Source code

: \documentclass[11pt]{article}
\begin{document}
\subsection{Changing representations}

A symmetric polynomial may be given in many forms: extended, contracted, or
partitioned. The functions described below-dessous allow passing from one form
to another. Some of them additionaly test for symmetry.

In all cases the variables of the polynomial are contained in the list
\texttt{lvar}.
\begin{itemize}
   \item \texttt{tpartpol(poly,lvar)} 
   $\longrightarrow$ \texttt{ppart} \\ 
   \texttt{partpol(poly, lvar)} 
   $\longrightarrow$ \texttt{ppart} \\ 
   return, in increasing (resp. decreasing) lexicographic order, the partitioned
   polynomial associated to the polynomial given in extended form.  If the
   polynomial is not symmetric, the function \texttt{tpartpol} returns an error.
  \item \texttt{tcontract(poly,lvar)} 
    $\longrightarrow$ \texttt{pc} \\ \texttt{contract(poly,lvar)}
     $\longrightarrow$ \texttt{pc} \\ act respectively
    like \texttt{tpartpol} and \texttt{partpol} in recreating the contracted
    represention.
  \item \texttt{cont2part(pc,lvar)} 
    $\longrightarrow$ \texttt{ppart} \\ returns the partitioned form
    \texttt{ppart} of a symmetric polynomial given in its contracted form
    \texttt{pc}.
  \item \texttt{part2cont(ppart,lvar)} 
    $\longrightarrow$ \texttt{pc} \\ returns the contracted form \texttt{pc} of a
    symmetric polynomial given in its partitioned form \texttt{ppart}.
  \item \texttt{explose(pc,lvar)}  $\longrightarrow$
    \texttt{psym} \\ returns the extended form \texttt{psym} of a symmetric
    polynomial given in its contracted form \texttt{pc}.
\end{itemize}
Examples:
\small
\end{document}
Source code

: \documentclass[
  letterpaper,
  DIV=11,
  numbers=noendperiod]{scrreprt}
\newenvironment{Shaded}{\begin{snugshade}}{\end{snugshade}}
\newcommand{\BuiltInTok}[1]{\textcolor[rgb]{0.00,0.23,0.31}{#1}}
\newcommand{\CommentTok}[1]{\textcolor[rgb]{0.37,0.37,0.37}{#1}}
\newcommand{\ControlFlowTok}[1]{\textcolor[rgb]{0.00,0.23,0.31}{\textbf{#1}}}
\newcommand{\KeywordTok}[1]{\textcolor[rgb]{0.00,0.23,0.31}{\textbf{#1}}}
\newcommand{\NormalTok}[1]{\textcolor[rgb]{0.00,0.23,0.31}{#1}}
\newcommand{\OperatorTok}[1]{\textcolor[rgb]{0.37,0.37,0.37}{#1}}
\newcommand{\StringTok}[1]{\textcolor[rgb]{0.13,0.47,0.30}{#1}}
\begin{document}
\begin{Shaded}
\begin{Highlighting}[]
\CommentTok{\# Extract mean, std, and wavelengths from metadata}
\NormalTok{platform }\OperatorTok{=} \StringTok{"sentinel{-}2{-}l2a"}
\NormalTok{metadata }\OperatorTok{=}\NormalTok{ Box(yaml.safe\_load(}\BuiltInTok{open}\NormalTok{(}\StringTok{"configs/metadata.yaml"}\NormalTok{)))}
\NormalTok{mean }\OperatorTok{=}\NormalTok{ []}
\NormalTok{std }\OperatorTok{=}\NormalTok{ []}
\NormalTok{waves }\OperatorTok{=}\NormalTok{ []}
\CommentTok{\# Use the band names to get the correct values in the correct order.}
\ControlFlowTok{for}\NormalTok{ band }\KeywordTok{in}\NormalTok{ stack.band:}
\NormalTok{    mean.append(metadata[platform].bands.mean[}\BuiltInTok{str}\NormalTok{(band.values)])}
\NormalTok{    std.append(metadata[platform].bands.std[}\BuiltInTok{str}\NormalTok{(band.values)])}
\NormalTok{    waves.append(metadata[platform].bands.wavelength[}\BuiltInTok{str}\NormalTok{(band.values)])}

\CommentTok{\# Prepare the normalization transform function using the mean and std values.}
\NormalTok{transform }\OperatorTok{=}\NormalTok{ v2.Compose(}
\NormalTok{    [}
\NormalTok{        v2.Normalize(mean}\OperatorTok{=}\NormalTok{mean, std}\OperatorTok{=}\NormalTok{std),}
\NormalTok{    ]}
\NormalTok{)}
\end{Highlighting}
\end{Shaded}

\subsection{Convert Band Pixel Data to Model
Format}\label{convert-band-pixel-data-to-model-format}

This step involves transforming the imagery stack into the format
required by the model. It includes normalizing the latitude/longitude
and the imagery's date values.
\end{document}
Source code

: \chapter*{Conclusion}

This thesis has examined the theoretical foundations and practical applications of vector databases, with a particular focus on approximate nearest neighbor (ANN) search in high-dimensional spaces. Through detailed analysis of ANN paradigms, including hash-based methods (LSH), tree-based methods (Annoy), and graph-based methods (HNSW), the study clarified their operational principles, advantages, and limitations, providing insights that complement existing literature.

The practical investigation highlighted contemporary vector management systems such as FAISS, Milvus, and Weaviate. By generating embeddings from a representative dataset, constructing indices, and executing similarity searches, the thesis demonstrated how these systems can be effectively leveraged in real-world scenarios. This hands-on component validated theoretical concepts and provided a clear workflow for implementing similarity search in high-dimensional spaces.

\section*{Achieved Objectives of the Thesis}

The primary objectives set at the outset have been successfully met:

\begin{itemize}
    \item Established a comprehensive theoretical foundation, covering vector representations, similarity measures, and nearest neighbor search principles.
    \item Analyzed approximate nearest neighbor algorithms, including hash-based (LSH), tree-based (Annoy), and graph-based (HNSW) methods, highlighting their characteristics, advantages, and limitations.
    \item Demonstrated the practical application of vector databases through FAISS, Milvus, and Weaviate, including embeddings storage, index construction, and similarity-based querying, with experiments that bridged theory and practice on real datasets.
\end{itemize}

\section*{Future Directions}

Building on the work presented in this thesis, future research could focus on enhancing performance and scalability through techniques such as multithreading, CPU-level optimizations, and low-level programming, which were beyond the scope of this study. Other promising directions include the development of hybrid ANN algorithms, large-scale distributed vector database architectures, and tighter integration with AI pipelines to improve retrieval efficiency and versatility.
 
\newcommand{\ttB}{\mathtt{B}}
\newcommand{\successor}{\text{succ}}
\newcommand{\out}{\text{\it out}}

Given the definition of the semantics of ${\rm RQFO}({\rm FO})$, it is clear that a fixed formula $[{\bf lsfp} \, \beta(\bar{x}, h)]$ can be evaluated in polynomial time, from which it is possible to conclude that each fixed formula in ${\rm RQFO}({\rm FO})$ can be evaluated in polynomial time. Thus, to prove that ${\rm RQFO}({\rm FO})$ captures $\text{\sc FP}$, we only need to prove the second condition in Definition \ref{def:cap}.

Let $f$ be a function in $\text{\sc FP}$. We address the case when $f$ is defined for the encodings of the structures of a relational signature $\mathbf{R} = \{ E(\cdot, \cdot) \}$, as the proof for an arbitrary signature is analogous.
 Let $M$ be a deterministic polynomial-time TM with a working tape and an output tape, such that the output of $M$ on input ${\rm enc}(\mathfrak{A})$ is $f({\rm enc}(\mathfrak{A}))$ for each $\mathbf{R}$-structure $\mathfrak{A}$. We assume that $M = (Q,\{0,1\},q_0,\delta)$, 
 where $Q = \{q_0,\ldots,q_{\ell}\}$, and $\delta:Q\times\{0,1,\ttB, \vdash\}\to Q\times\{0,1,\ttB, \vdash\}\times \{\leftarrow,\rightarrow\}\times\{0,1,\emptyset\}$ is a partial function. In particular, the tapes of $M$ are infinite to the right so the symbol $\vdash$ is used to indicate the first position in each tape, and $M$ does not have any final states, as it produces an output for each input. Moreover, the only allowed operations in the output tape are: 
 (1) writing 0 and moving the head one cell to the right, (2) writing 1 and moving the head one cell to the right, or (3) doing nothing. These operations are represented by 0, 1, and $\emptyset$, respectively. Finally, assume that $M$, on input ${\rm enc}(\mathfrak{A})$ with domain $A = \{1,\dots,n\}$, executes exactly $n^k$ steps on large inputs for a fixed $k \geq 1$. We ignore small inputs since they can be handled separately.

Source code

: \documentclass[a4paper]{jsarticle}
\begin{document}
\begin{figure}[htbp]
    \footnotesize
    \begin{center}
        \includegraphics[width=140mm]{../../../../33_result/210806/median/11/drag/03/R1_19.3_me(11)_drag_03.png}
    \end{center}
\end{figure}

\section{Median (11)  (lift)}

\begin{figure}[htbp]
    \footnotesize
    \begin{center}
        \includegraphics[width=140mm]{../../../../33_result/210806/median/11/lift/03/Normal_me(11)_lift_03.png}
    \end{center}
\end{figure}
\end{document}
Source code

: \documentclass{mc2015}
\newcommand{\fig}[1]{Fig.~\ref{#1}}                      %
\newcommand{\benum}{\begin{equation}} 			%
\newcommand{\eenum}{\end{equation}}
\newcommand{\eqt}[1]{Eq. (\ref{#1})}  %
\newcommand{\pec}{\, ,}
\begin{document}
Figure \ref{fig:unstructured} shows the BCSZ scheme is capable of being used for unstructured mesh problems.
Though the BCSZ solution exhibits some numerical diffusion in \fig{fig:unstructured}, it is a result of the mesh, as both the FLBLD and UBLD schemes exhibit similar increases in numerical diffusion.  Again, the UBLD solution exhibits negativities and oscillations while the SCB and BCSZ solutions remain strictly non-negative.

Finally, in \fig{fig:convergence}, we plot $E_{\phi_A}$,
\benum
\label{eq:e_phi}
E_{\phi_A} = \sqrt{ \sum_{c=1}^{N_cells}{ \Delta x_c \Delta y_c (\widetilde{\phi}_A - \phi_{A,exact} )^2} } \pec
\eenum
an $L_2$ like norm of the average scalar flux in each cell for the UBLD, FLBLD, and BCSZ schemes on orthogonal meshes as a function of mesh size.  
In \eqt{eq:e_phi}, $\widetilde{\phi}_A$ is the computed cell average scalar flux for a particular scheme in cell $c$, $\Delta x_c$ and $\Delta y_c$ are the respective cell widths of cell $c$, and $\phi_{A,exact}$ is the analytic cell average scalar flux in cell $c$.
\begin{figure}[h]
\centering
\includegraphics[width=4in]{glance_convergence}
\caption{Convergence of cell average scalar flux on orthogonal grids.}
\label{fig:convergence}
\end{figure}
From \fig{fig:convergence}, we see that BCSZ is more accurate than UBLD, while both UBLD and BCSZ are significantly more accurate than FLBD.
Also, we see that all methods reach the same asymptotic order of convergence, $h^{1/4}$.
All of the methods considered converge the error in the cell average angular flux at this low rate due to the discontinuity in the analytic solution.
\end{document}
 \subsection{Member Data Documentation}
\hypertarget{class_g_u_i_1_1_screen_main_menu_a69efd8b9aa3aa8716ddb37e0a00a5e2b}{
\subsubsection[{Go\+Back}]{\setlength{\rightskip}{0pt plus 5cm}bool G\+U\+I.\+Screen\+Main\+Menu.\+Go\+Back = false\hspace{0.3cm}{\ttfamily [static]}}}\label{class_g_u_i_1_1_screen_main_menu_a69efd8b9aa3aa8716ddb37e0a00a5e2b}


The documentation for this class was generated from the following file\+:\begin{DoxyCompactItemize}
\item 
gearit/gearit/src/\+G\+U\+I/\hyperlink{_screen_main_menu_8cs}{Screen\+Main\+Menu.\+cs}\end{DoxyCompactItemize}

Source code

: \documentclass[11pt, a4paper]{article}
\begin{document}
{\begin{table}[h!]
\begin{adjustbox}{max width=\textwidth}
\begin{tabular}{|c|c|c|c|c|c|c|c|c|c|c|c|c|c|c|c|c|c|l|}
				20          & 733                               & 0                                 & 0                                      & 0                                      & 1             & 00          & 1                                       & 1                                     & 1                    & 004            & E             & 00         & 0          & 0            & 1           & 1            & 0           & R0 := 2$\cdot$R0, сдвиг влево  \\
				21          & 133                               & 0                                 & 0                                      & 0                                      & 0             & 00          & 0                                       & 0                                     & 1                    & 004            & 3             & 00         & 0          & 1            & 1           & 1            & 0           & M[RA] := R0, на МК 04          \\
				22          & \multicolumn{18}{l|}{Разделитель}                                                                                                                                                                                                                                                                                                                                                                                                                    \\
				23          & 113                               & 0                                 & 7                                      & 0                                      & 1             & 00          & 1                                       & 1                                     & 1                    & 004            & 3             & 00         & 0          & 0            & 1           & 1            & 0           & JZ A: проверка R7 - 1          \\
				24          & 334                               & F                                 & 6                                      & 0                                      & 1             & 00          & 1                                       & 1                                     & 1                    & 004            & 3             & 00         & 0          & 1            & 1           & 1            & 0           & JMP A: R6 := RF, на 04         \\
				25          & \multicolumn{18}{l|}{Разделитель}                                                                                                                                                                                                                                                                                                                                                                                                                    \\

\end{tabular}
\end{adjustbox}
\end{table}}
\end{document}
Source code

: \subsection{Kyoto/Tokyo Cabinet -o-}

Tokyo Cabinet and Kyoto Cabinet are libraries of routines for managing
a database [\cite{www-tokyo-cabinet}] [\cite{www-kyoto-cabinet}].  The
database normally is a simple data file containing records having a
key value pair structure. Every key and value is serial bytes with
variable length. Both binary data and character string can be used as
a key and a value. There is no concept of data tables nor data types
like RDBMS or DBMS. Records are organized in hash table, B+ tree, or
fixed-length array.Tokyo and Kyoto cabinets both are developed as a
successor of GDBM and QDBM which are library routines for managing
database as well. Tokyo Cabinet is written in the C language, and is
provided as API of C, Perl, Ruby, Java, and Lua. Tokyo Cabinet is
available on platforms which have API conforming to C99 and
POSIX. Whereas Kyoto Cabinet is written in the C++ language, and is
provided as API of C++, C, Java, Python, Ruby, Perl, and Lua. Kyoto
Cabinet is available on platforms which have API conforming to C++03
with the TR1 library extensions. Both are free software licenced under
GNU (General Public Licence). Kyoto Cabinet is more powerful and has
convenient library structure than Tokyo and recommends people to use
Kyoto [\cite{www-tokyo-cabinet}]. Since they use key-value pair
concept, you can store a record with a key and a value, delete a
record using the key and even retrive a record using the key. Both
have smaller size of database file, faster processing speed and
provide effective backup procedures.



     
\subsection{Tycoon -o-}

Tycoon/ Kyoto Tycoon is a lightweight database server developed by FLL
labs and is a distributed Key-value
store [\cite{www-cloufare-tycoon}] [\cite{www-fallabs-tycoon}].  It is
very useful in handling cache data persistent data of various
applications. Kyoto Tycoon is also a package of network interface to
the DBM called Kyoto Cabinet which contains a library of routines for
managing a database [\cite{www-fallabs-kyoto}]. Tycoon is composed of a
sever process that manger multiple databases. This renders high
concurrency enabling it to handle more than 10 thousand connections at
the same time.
——
* **Exercise objective**: Find and copy each line in the material above where the string "KeywordTok" occurs.

* **Solution below**:
\newcommand{\KeywordTok}[1]{\textcolor[rgb]{0.00,0.23,0.31}{\textbf{#1}}}
\ControlFlowTok{for}\NormalTok{ band }\KeywordTok{in}\NormalTok{ stack.band:}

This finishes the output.